THE TASK.
Repeat every record word for word and omit the images.

━━━ INFORMATION PROVIDED ━━━

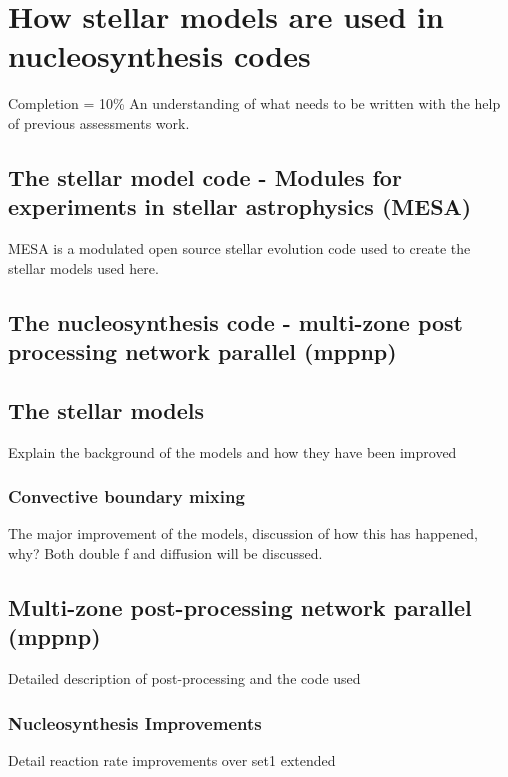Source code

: \chapter{How stellar models are used in nucleosynthesis codes}

Completion = 10\%
An understanding of what needs to be written with the help of previous assessments work.

\section{The stellar model code - Modules for experiments in stellar astrophysics (MESA)}

MESA is a modulated open source stellar evolution code used to create the stellar models used here.

\section{The nucleosynthesis code - multi-zone post processing network parallel (mppnp)}

\section{The stellar models}

Explain the background of the models and how they have been improved

\subsection{Convective boundary mixing}

The major improvement of the models, discussion of how this has happened, why? Both double f and diffusion will be discussed.

\section{Multi-zone post-processing network parallel (mppnp)}

Detailed description of post-processing and the code used

\subsection{Nucleosynthesis Improvements}

Detail reaction rate improvements over set1 extended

━━━

TASK ANSWER.
Source code

: \chapter{How stellar models are used in nucleosynthesis codes}

Completion = 10\%
An understanding of what needs to be written with the help of previous assessments work.

\section{The stellar model code - Modules for experiments in stellar astrophysics (MESA)}

MESA is a modulated open source stellar evolution code used to create the stellar models used here.

\section{The nucleosynthesis code - multi-zone post processing network parallel (mppnp)}

\section{The stellar models}

Explain the background of the models and how they have been improved

\subsection{Convective boundary mixing}

The major improvement of the models, discussion of how this has happened, why? Both double f and diffusion will be discussed.

\section{Multi-zone post-processing network parallel (mppnp)}

Detailed description of post-processing and the code used

\subsection{Nucleosynthesis Improvements}

Detail reaction rate improvements over set1 extended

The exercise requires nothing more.